When we click the .exe (executable) file of the program and it starts running, all the necessary contents of the binary file have been loaded into the process’s virtual address space. However, most programs also need to run functions from the system libraries, and these library functions also need to be loaded.
In the simplest case, the necessary library functions are embedded directly in the program’s executable binary file. Such a program is statically linked to its libraries, and statically linked executable codes can commence running as soon as they are loaded.
Every program generated must contain copies of exactly the same common system library functions. In terms of both physical memory and disk-space usage, it is much more efficient to load the system libraries into memory only once. Dynamic linking allows this single loading to happen.
Every dynamically linked program contains a small, statically linked function that is called when the program starts. This static function only maps the link library into memory and runs the code that the function contains. The link library determines what are all the dynamic libraries which the program requires along with the names of the variables and functions needed from those libraries by reading the information contained in sections of the library.

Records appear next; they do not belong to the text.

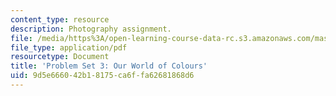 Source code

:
 ```yaml
---
content_type: resource
description: Photography assignment.
file: /media/https%3A/open-learning-course-data-rc.s3.amazonaws.com/mas-961-numeric-photography-fall-1998/9d5e666042b18175ca6ffa62681868d6_ps3.pdf
file_type: application/pdf
resourcetype: Document
title: 'Problem Set 3: Our World of Colours'
uid: 9d5e6660-42b1-8175-ca6f-fa62681868d6
---
```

After which it maps the libraries into the middle of virtual memory and resolves the references to the symbols contained in those libraries. We don’t know where in the memory these shared libraries are actually mapped: They are compiled into position-independent code (PIC), that can run at any address in memory.
Memory requirements of the program are reduced. A DLL is loaded into memory only once, whereas more than one application may use a single DLL at the moment, thus saving memory space. Application support and maintenance costs are also lowered.